### PROMPT
Copy each line of the entries that includes the word "startService".

### MATERIAL PROVIDED

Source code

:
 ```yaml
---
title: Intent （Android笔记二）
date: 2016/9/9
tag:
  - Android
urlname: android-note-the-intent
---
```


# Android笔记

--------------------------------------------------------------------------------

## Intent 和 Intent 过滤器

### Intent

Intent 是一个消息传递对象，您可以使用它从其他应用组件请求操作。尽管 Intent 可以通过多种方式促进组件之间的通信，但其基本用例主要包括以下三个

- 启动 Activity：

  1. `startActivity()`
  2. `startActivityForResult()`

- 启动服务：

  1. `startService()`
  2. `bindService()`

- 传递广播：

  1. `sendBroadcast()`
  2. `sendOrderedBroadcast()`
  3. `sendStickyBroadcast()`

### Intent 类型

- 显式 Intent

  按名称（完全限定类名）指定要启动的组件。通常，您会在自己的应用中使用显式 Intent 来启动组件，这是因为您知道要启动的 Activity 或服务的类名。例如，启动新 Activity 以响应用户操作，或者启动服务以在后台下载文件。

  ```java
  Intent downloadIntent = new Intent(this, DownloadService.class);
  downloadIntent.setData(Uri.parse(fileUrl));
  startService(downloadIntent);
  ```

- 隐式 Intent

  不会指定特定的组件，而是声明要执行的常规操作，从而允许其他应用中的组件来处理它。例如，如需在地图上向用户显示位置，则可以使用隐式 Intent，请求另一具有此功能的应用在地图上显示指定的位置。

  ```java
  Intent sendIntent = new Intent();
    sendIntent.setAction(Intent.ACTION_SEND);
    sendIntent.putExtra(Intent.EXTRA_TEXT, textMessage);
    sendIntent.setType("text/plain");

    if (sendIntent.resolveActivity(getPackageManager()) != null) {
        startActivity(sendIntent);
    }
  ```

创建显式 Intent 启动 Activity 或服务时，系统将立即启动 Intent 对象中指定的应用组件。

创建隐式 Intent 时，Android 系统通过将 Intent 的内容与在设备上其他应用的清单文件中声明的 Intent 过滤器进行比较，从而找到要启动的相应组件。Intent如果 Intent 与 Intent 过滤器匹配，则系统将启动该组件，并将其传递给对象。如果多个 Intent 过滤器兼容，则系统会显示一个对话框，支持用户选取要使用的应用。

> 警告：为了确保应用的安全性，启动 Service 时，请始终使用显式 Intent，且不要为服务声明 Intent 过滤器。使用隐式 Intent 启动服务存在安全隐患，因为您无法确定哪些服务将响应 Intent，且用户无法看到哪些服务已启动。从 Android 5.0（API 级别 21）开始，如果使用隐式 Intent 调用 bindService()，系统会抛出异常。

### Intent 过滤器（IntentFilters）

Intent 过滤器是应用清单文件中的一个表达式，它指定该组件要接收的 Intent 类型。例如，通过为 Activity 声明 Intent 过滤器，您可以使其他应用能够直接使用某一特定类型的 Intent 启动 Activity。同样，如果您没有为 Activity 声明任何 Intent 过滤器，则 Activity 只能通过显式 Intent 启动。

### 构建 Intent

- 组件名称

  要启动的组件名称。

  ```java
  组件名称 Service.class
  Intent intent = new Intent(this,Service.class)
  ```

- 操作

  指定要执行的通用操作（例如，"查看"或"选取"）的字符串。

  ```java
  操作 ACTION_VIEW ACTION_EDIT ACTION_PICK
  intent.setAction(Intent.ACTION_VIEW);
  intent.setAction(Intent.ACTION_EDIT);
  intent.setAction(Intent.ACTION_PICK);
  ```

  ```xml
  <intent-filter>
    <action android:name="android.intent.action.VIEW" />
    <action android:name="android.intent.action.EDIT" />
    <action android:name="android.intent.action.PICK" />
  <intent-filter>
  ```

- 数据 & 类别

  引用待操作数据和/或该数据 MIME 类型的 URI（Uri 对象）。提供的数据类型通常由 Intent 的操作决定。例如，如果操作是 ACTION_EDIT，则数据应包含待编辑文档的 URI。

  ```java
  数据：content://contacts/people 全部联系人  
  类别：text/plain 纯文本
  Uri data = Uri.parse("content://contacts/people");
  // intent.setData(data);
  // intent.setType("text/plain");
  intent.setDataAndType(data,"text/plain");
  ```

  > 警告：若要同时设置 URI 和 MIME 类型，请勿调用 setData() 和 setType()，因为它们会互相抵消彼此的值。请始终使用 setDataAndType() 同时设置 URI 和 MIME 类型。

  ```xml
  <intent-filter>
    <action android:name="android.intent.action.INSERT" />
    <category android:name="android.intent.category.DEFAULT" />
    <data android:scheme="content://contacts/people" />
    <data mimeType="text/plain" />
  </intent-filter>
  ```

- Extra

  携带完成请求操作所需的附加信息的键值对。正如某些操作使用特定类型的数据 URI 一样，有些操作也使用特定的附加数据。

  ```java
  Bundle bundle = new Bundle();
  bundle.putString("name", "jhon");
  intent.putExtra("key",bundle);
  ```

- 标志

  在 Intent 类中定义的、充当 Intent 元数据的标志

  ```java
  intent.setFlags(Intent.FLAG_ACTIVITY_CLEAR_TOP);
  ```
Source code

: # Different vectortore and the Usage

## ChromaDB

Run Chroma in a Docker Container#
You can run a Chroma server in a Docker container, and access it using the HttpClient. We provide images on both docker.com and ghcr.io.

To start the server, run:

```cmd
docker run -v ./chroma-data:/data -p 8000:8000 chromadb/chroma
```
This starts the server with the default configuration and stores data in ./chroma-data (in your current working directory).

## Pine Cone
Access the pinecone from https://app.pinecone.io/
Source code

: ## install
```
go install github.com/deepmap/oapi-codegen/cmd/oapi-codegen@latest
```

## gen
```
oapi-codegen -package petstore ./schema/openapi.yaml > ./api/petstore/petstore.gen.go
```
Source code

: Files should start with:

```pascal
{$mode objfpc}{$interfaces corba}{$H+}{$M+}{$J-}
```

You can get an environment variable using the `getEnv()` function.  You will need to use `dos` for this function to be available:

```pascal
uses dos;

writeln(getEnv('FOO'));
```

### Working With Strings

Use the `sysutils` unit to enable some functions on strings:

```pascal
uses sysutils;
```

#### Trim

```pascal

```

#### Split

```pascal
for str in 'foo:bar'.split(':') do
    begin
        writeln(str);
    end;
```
---
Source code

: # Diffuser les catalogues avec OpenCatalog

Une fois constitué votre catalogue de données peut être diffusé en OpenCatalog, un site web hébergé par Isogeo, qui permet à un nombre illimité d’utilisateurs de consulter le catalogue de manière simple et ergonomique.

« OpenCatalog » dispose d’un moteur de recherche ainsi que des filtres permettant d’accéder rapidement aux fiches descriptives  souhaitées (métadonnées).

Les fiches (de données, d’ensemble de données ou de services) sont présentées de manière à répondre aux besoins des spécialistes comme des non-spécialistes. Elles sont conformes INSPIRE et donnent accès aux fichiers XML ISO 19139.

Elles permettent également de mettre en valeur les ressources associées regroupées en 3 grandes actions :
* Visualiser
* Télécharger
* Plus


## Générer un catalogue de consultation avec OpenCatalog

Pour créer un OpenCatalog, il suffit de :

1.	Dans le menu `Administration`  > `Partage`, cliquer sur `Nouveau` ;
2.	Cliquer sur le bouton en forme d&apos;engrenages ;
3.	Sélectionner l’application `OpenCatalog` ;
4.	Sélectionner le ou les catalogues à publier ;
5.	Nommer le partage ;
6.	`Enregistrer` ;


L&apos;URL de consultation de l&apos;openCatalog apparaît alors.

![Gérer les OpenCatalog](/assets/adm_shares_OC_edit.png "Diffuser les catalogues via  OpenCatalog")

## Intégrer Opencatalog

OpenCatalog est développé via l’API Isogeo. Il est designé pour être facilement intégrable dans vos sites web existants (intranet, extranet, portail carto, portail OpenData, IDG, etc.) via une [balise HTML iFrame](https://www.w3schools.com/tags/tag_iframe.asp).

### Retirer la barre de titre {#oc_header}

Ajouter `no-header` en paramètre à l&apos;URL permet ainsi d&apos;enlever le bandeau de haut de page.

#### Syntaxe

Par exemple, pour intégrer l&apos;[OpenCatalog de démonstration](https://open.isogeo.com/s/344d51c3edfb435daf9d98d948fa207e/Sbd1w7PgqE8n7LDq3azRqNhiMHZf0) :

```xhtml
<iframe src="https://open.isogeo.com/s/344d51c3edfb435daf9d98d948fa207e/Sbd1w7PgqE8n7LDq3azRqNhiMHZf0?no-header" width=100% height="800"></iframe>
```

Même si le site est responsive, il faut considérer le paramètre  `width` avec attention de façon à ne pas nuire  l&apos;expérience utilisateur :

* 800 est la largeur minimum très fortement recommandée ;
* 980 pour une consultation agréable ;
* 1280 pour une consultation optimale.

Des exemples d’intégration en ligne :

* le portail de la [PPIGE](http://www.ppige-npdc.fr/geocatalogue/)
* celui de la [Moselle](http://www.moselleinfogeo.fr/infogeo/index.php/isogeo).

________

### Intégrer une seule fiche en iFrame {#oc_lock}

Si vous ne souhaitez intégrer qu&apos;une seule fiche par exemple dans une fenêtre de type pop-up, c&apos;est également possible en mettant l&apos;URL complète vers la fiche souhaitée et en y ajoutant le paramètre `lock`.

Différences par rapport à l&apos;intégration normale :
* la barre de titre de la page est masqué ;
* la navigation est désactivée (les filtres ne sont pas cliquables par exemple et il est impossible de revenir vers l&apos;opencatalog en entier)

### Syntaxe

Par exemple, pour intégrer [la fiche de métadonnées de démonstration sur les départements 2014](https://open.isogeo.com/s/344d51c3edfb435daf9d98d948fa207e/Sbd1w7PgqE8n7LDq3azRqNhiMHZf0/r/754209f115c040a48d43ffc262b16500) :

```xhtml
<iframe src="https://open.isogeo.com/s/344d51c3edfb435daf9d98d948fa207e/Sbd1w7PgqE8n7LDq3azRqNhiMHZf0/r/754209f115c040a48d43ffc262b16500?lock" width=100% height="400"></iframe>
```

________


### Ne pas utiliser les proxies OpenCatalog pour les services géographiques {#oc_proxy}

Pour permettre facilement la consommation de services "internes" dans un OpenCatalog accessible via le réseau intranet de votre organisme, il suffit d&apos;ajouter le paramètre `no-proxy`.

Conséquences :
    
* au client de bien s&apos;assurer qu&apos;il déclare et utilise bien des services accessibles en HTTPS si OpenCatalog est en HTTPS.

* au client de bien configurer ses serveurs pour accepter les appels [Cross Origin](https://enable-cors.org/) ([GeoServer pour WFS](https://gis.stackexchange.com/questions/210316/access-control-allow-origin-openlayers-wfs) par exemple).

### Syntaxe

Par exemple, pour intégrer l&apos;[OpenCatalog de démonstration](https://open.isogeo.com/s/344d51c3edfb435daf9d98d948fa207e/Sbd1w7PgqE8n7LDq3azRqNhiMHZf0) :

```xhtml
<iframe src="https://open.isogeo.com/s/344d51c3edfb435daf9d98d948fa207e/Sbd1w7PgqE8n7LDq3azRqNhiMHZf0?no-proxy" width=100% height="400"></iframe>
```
--
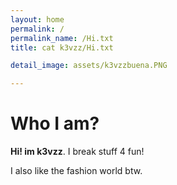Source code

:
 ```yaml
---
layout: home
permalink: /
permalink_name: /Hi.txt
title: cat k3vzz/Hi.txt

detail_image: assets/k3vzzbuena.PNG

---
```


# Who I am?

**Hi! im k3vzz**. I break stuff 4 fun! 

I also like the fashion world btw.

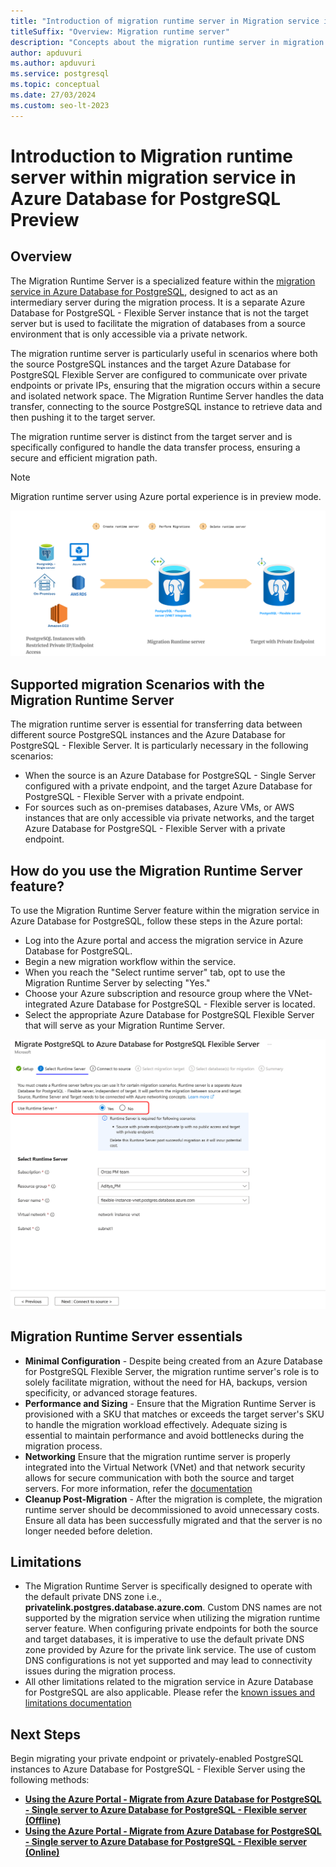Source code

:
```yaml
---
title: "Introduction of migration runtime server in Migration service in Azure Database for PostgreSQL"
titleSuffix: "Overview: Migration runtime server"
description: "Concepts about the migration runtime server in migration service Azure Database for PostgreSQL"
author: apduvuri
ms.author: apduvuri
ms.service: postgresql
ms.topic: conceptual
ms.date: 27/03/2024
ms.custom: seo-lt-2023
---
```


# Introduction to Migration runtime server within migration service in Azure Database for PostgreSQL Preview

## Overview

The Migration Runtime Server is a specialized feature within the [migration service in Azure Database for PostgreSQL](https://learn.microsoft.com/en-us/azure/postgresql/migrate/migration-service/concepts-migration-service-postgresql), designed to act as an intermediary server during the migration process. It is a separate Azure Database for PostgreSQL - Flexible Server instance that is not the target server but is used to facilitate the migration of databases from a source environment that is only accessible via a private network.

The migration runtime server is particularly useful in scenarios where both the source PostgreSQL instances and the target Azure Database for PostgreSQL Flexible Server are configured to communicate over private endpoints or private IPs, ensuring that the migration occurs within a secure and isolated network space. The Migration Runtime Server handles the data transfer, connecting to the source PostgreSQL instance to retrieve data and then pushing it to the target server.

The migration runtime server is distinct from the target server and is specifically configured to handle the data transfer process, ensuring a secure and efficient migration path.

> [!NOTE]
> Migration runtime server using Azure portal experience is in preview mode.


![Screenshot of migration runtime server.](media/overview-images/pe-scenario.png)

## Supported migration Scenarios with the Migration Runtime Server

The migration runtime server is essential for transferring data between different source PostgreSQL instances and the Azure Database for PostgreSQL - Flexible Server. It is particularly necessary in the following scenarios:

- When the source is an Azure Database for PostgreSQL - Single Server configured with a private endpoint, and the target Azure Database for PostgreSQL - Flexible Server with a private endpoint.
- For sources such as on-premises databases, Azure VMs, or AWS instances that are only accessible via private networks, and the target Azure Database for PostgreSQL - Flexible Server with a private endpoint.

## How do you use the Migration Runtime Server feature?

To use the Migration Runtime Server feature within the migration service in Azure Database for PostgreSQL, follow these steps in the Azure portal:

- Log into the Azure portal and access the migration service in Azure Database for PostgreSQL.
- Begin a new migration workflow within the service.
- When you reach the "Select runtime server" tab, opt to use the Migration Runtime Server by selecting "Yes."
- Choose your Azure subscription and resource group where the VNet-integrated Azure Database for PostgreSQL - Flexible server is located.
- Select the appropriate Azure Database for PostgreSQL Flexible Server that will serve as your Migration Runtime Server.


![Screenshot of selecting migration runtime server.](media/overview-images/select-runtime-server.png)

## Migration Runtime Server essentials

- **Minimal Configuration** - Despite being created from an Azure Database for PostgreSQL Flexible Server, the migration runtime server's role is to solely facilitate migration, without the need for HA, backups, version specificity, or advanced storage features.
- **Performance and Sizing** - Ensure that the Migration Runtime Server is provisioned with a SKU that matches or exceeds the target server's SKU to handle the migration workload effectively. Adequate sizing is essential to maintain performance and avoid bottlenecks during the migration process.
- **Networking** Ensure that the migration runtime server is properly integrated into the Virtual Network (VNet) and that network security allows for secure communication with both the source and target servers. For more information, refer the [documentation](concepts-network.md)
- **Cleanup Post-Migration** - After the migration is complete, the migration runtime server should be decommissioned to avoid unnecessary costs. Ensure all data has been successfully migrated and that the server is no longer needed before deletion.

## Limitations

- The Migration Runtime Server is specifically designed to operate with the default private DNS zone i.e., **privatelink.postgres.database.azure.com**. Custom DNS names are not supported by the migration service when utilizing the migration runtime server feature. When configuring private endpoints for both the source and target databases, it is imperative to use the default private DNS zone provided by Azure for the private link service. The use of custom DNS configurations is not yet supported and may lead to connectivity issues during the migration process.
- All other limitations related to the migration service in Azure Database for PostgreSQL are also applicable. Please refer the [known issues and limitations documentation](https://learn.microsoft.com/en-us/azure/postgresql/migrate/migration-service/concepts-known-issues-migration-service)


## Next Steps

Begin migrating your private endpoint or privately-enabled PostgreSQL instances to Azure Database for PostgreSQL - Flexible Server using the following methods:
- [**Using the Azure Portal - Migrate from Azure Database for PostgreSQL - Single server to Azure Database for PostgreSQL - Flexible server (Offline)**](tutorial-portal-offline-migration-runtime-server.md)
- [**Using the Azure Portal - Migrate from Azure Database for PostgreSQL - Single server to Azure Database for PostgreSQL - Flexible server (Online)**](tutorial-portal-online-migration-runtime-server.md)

### SOLVED PROBLEM
  1. `startService()`
  startService(downloadIntent);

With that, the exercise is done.